[Start of section]
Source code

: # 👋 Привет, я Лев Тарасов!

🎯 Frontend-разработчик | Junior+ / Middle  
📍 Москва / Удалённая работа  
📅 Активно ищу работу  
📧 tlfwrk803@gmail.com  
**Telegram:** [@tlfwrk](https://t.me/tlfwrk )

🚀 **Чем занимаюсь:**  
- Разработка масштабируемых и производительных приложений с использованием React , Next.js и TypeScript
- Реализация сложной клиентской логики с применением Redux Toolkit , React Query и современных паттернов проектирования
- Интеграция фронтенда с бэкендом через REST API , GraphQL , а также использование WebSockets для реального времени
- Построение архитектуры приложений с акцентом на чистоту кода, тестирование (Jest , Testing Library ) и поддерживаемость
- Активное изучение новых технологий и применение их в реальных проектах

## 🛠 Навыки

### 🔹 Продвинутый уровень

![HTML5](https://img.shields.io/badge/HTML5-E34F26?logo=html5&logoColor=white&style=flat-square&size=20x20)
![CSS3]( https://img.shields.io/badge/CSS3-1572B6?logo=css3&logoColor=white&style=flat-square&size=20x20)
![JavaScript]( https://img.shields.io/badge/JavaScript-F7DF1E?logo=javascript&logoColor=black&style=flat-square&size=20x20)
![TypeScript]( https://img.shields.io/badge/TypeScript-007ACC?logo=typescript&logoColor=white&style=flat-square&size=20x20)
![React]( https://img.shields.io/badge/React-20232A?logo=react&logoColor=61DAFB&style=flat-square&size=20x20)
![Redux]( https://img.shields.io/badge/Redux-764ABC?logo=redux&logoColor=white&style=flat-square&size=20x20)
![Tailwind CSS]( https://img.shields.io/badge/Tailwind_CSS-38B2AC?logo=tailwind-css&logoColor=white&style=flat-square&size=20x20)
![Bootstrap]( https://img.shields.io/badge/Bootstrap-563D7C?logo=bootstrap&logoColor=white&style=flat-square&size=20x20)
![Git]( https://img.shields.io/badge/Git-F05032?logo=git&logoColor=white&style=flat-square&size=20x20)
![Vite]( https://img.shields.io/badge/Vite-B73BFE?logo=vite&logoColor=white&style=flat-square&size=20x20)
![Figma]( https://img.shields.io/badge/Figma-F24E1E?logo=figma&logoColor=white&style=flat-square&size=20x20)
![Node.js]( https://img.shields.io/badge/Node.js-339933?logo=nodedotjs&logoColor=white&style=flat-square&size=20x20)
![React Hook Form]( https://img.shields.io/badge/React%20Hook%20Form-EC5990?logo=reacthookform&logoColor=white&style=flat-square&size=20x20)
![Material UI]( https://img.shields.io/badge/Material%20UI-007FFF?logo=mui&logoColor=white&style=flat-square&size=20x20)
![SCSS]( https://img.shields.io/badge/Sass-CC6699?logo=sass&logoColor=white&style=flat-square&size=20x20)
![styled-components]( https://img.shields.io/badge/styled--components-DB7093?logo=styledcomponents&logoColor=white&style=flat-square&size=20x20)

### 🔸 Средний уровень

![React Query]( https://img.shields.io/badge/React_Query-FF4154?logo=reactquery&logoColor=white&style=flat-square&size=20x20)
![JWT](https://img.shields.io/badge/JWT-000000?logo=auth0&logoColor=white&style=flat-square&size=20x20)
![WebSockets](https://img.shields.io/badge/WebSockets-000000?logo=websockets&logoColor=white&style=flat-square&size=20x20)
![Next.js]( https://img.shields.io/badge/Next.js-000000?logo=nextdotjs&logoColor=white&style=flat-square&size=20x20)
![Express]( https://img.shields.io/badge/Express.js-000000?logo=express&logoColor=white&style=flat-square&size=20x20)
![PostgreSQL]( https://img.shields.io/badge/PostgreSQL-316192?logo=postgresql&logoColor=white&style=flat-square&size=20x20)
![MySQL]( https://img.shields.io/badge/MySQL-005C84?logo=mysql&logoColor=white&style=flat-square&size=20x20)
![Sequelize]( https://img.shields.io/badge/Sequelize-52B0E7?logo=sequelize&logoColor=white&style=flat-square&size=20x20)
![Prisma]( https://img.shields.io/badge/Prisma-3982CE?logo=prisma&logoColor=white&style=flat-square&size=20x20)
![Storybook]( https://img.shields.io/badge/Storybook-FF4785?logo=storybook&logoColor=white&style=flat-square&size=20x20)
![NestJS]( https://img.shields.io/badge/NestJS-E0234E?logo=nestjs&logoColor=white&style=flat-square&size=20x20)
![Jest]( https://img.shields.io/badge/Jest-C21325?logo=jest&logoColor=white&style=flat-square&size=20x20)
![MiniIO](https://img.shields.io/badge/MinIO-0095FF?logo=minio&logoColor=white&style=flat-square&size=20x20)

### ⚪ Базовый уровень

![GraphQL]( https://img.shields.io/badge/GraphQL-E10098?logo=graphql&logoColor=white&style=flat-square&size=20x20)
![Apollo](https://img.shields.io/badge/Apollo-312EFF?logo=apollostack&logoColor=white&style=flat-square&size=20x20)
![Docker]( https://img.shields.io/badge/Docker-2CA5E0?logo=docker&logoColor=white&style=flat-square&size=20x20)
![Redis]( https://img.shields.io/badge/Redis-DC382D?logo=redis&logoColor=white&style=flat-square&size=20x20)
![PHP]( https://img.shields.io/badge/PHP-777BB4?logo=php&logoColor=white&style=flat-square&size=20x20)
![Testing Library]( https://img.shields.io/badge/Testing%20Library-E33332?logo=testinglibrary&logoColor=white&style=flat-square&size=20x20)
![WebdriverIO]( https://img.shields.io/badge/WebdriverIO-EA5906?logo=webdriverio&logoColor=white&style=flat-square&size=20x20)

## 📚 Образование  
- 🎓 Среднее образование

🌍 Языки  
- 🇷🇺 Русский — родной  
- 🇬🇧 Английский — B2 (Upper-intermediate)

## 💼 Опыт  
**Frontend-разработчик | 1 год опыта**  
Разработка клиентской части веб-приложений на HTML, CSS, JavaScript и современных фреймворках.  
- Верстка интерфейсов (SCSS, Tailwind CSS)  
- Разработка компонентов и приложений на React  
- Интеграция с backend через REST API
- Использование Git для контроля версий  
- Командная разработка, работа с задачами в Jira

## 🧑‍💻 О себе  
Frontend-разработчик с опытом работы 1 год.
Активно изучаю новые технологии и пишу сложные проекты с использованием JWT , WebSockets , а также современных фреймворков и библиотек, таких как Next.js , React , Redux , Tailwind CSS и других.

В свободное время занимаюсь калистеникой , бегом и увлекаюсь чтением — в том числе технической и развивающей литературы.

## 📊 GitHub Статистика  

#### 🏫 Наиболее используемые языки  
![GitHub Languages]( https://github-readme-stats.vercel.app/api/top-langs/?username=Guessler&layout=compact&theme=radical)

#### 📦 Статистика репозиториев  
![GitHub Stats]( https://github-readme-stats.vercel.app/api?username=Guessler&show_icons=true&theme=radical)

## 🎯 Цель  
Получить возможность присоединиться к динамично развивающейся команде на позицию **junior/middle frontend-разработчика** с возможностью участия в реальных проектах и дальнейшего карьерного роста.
[End of section]
=== PROBLEM ===
Return the span of lines in the data above that opens at the line with "- Верстка интерфейсов (SCSS, Tailwind CSS)" and closes at the line with "#### 📦 Статистика репозиториев", exactly, ends included, nothing else.

=== RESPONSE ===
- Верстка интерфейсов (SCSS, Tailwind CSS)  
- Разработка компонентов и приложений на React  
- Интеграция с backend через REST API
- Использование Git для контроля версий  
- Командная разработка, работа с задачами в Jira

## 🧑‍💻 О себе  
Frontend-разработчик с опытом работы 1 год.
Активно изучаю новые технологии и пишу сложные проекты с использованием JWT , WebSockets , а также современных фреймворков и библиотек, таких как Next.js , React , Redux , Tailwind CSS и других.

В свободное время занимаюсь калистеникой , бегом и увлекаюсь чтением — в том числе технической и развивающей литературы.

## 📊 GitHub Статистика  

#### 🏫 Наиболее используемые языки  
![GitHub Languages]( https://github-readme-stats.vercel.app/api/top-langs/?username=Guessler&layout=compact&theme=radical)

#### 📦 Статистика репозиториев  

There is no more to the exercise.